Au milieu de toutes les horreurs d’un traitement douloureux et pénible où me tiennent deux médecins pour ma santé, ayant à peine la permission de lire et d’écrire, j’obtiens pourtant d’eux de vous tracer ce petit mot.

Une nouvelle loi paraît contre les ascendants d’émigrés. J’ai à prendre quelques précautions contre cette loi parce que l’opinion publique, en Provence seulement, m’a, quelques instants, cru bien faussement du nombre. Je vous ai fait, en conséquence, passer il y a six mois le certificat de non émigration de l’aîné, voici maintenant celui du cadet. « Mais, vous objectera-t-on peut-être, il y a deux ans que le citoyen Sade ne se défendait point de l’émigration de ses enfants, mais seulement d’y avoir participé. » « Assurément, citoyens, répondrez-vous, rien n’est plus facile que de faire disparaître l’incohérence que vous trouvez entre ces deux éditions. Le citoyen Sade est depuis quinze ans séparé de sa femme et de ses enfants, sans aucune espèce de communication avec eux. Au sortir des différentes détentions où l’enchaînèrent si longtemps, tantôt le despotisme des rois, tantôt celui de Robespierre, le citoyen Sade demanda toujours des nouvelles de ses enfants sans que jamais sa famille daignât seulement lui répondre ; il y a de cela des preuves juridiques. Qu’est-il arrivé ? Il a dit les faits au comité de sûreté générale d’où son sort dépendait en ce temps et il a ajouté : « On me cache leur existence, mais, s’ils sont émigrés, vous voyez bien que ce n’est pas ma faute. » On en a été convaincu ; en conséquence, il a obtenu sa sortie, la levée des séquestres et a fait passer des certificats analogues dans les départements où il a du bien. Sur ces entrefaites, son beau-père, le grand meneur de toutes ces brouilleries de famille, vint à expirer ; le voile se déchire, le citoyen Sade sait le sort de ses enfants, il se convainc qu’ils n’ont jamais émigré et, sur l’avis d’une nouvelle loi à cet égard, il envoie les titres probants. Voilà, citoyens, terminez-vous, en déployant votre révérence, et vos doutes éclaircis, et la contradiction pulvérisée…… »
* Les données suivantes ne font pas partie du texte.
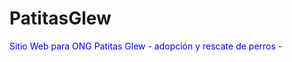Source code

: # PatitasGlew
<span style="color:blue">Sitio Web para ONG Patitas Glew - adopción y rescate de perros -</span>
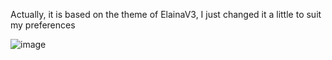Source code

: Actually, it is based on the theme of ElainaV3, I just changed it a little to suit my preferences

![image](https://github.com/Ryuu43/ScarletRed/assets/72246166/b39c5c99-4830-46ac-8cf2-d5584ca7a904)
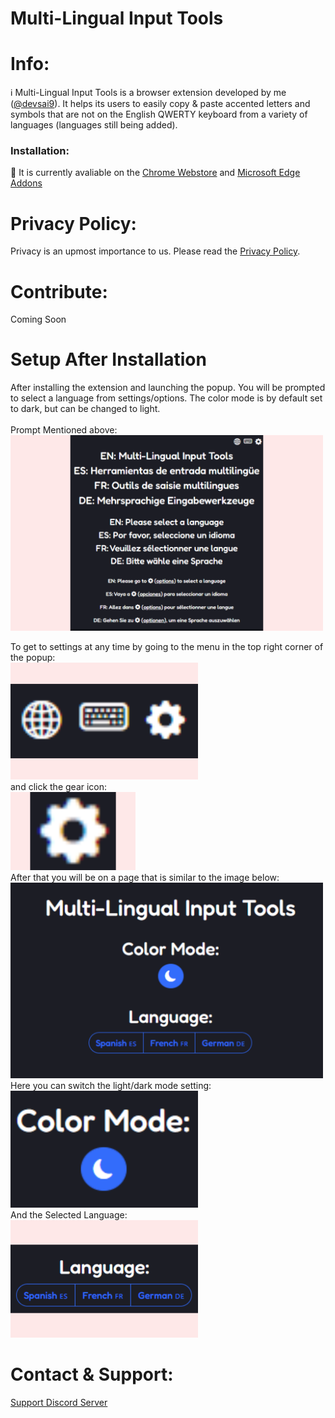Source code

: # Multi-Lingual Input Tools
# Info:
ℹ️ Multi-Lingual Input Tools is a browser extension developed by me ([@devsai9](https://github.com/devsai9)). It helps its users to easily copy & paste accented letters and symbols that are not on the English QWERTY keyboard from a variety of languages (languages still being added).
### Installation:
🛒 It is currently avaliable on the [Chrome Webstore](https://chrome.google.com/webstore/detail/multi-lingual-input-tools/dkbgodmmblfcnfledmedmepimmpebnjo?hl=en) and [Microsoft Edge Addons](https://microsoftedge.microsoft.com/addons/detail/multilingual-input-tools/aoehggnalolhonphifnooepocfjpghfl)

# Privacy Policy:
Privacy is an upmost importance to us. Please read the [Privacy Policy](PRIVACY.md).

# Contribute:
Coming Soon

# Setup After Installation
After installing the extension and launching the popup. You will be prompted to select a language from settings/options. The color mode is by default set to dark, but can be changed to light. <br><br>
Prompt Mentioned above:<br>
<img src="extension/assets/en/screenshots/v6.2/raw/popup_prompt.png" width=500 />

To get to settings at any time by going to the menu in the top right corner of the popup: <br>
<img src="extension/assets/en/screenshots/v6.2/raw/popup_menu.png" width=300 /> <br>
and click the gear icon: <br>
<img src="extension/assets/en/screenshots/v6.2/raw/popup_menu_settings-icon.png" width=200 /> <br>
After that you will be on a page that is similar to the image below: <br>
<img src="extension/assets/en/screenshots/v6.2/raw/options.png" width=500 /> <br>
Here you can switch the light/dark mode setting: <br>
<img src="extension/assets/en/screenshots/v6.2/raw/options_color-mode.png" width=300 /> <br>
And the Selected Language: <br>
<img src="extension/assets/en/screenshots/v6.2/raw/options_language.png" width=300 /> <br>

# Contact & Support: 
[Support Discord Server](https://discord.gg/Kz4WVK9qP4)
Mon traitement finit le vingt juin. Abstenez-vous jusque-là de longues lettres et surtout de rien qui puisse me donner de l’humeur, car, dans l’état où je suis, la moindre révolution me ferait crever……


Le marquis démontre à Charles Gaufridy que sa dernière lettre porte le triple caractère de l’impudeur, de la fausseté et de la méchanceté. (19 prairial).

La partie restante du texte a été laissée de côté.